[Recorded data]
──────

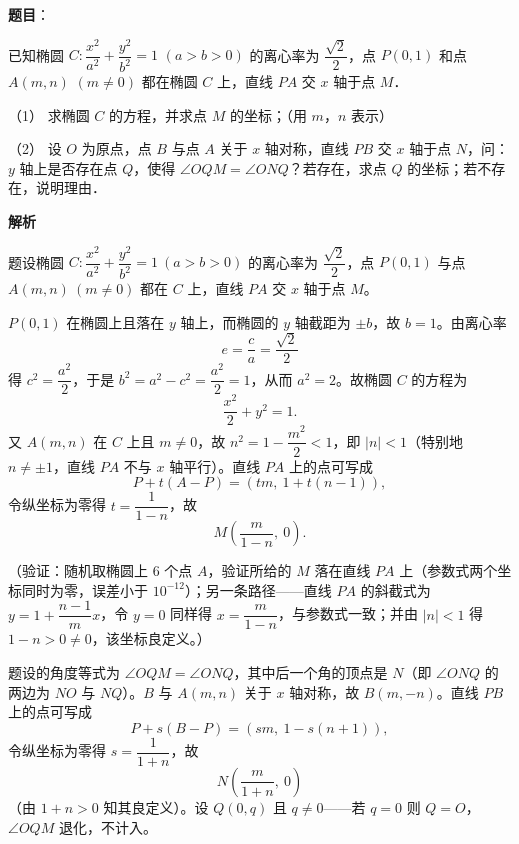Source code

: \begin{answer}

\textbf{题目}：

已知椭圆 \(C:\dfrac{x^{2}}{a^{2}}+\dfrac{y^{2}}{b^{2}}=1\) \((a>b>0)\) 的离心率为 \(\dfrac{\sqrt{2}}{2}\)，点 \(P(0,1)\) 和点 \(A(m,n)\) \((m\neq 0)\) 都在椭圆 \(C\) 上，直线 \(PA\) 交 \(x\) 轴于点 \(M\)．

（1） 求椭圆 \(C\) 的方程，并求点 \(M\) 的坐标；（用 \(m\)，\(n\) 表示）

（2） 设 \(O\) 为原点，点 \(B\) 与点 \(A\) 关于 \(x\) 轴对称，直线 \(PB\) 交 \(x\) 轴于点 \(N\)，问：\(y\) 轴上是否存在点 \(Q\)，使得 \(\angle OQM=\angle ONQ\)？若存在，求点 \(Q\) 的坐标；若不存在，说明理由．

\textbf{解析}

题设椭圆 \(C:\dfrac{x^{2}}{a^{2}}+\dfrac{y^{2}}{b^{2}}=1\ (a>b>0)\) 的离心率为 \(\dfrac{\sqrt{2}}{2}\)，点 \(P(0,1)\) 与点 \(A(m,n)\ (m\neq0)\) 都在 \(C\) 上，直线 \(PA\) 交 \(x\) 轴于点 \(M\)。


\(P(0,1)\) 在椭圆上且落在 \(y\) 轴上，而椭圆的 \(y\) 轴截距为 \(\pm b\)，故 \(b=1\)。由离心率
\nopagebreak[4]
\[
e=\frac{c}{a}=\frac{\sqrt{2}}{2}
\]
得 \(c^{2}=\dfrac{a^{2}}{2}\)，于是 \(b^{2}=a^{2}-c^{2}=\dfrac{a^{2}}{2}=1\)，从而 \(a^{2}=2\)。故椭圆 \(C\) 的方程为
\nopagebreak[4]
\[
\frac{x^{2}}{2}+y^{2}=1 .
\]
又 \(A(m,n)\) 在 \(C\) 上且 \(m\neq0\)，故 \(n^{2}=1-\dfrac{m^{2}}{2}<1\)，即 \(|n|<1\)（特别地 \(n\neq\pm1\)，直线 \(PA\) 不与 \(x\) 轴平行）。直线 \(PA\) 上的点可写成
\nopagebreak[4]
\[
P+t(A-P)=(tm,\ 1+t(n-1)),
\]
令纵坐标为零得 \(t=\dfrac{1}{1-n}\)，故
\nopagebreak[4]
\[
M\left(\frac{m}{1-n},\ 0\right).
\]

（验证：随机取椭圆上 \(6\) 个点 \(A\)，验证所给的 \(M\) 落在直线 \(PA\) 上（参数式两个坐标同时为零，误差小于 \(10^{-12}\)）；另一条路径——直线 \(PA\) 的斜截式为 \(y=1+\dfrac{n-1}{m}x\)，令 \(y=0\) 同样得 \(x=\dfrac{m}{1-n}\)，与参数式一致；并由 \(|n|<1\) 得 \(1-n>0\neq0\)，该坐标良定义。）


题设的角度等式为 \(\angle OQM=\angle ONQ\)，其中后一个角的顶点是 \(N\)（即 \(\angle ONQ\) 的两边为 \(NO\) 与 \(NQ\)）。\(B\) 与 \(A(m,n)\) 关于 \(x\) 轴对称，故 \(B(m,-n)\)。直线 \(PB\) 上的点可写成
\nopagebreak[4]
\[
P+s(B-P)=(sm,\ 1-s(n+1)),
\]
令纵坐标为零得 \(s=\dfrac{1}{1+n}\)，故
\nopagebreak[4]
\[
N\left(\frac{m}{1+n},\ 0\right)
\]
（由 \(1+n>0\) 知其良定义）。设 \(Q(0,q)\) 且 \(q\neq0\)——若 \(q=0\) 则 \(Q=O\)，\(\angle OQM\) 退化，不计入。


\end{answer}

──────

* [What needs to be done]: Exactly the lines from the one with "题设的角度等式为 \(\angle OQM=\angle" through the end of the entries, both included, should be written out, and no others.

* [Response box]:
题设的角度等式为 \(\angle OQM=\angle ONQ\)，其中后一个角的顶点是 \(N\)（即 \(\angle ONQ\) 的两边为 \(NO\) 与 \(NQ\)）。\(B\) 与 \(A(m,n)\) 关于 \(x\) 轴对称，故 \(B(m,-n)\)。直线 \(PB\) 上的点可写成
\nopagebreak[4]
\[
P+s(B-P)=(sm,\ 1-s(n+1)),
\]
令纵坐标为零得 \(s=\dfrac{1}{1+n}\)，故
\nopagebreak[4]
\[
N\left(\frac{m}{1+n},\ 0\right)
\]
（由 \(1+n>0\) 知其良定义）。设 \(Q(0,q)\) 且 \(q\neq0\)——若 \(q=0\) 则 \(Q=O\)，\(\angle OQM\) 退化，不计入。


\end{answer}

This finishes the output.